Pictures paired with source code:
== Segment start ==
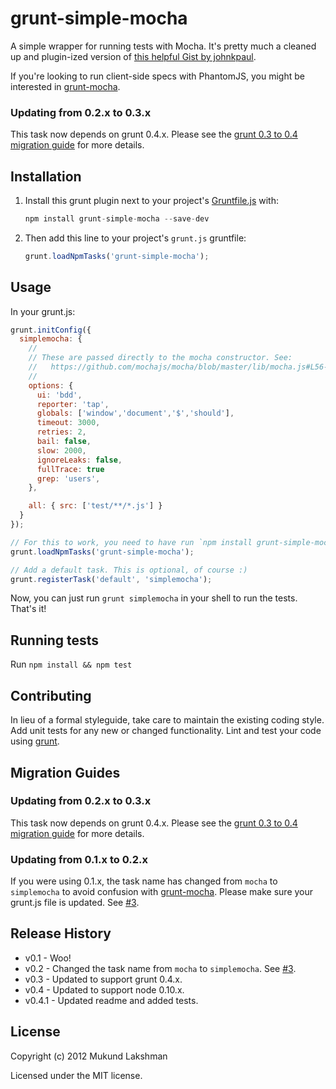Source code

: # grunt-simple-mocha

A simple wrapper for running tests with Mocha. It's pretty much a cleaned up
and plugin-ized version of [this helpful Gist by johnkpaul][johnkpaul_gist].

If you're looking to run client-side specs with PhantomJS, you might be
interested in [grunt-mocha][othermocha].

### Updating from 0.2.x to 0.3.x

This task now depends on grunt 0.4.x. Please see the
[grunt 0.3 to 0.4 migration guide][migration_guide] for more details.

## Installation
1. Install this grunt plugin next to your project's
   [Gruntfile.js][getting_started] with:
   ```javascript
   npm install grunt-simple-mocha --save-dev
   ```

2. Then add this line to your project's `grunt.js` gruntfile:
   ```javascript
   grunt.loadNpmTasks('grunt-simple-mocha');
   ```

## Usage

In your grunt.js:

```javascript
grunt.initConfig({
  simplemocha: {
    //
    // These are passed directly to the mocha constructor. See:
    //   https://github.com/mochajs/mocha/blob/master/lib/mocha.js#L56-L74
    //
    options: {
      ui: 'bdd',
      reporter: 'tap',
      globals: ['window','document','$','should'],
      timeout: 3000,
      retries: 2,
      bail: false,
      slow: 2000,
      ignoreLeaks: false,
      fullTrace: true
      grep: 'users',
    },

    all: { src: ['test/**/*.js'] }
  }
});

// For this to work, you need to have run `npm install grunt-simple-mocha`
grunt.loadNpmTasks('grunt-simple-mocha');

// Add a default task. This is optional, of course :)
grunt.registerTask('default', 'simplemocha');
```

Now, you can just run `grunt simplemocha` in your shell to run the tests. That's it!

## Running tests

Run `npm install && npm test`

## Contributing
In lieu of a formal styleguide, take care to maintain the existing coding
style. Add unit tests for any new or changed functionality. Lint and test your
code using [grunt][grunt_github].

## Migration Guides

### Updating from 0.2.x to 0.3.x

This task now depends on grunt 0.4.x. Please see the
[grunt 0.3 to 0.4 migration guide][migration_guide] for more details.

### Updating from 0.1.x to 0.2.x

If you were using 0.1.x, the task name has changed from `mocha` to
`simplemocha` to avoid confusion with [grunt-mocha][othermocha]. Please make
sure your grunt.js file is updated. See [#3][issue3].  

## Release History

* v0.1 - Woo!
* v0.2 - Changed the task name from `mocha` to `simplemocha`. See [#3][issue3].
* v0.3 - Updated to support grunt 0.4.x.
* v0.4 - Updated to support node 0.10.x.
* v0.4.1 - Updated readme and added tests.

## License
Copyright (c) 2012 Mukund Lakshman

Licensed under the MIT license.

[getting_started]: https://github.com/cowboy/grunt/blob/master/docs/getting_started.md
[johnkpaul_gist]: https://gist.github.com/2361303
[grunt_github]: http://github.com/cowboy/grunt
[issue3]: https://github.com/yaymukund/grunt-simple-mocha/issues/3
[othermocha]: https://github.com/kmiyashiro/grunt-mocha
[migration_guide]: https://github.com/gruntjs/grunt/wiki/Upgrading-from-0.3-to-0.4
== Segment end ==
Task directions:
Check each line of the data above for the string "from", and copy the ones that have it.

Response below:
### Updating from 0.2.x to 0.3.x
### Updating from 0.2.x to 0.3.x
### Updating from 0.1.x to 0.2.x
If you were using 0.1.x, the task name has changed from `mocha` to
* v0.2 - Changed the task name from `mocha` to `simplemocha`. See [#3][issue3].
[migration_guide]: https://github.com/gruntjs/grunt/wiki/Upgrading-from-0.3-to-0.4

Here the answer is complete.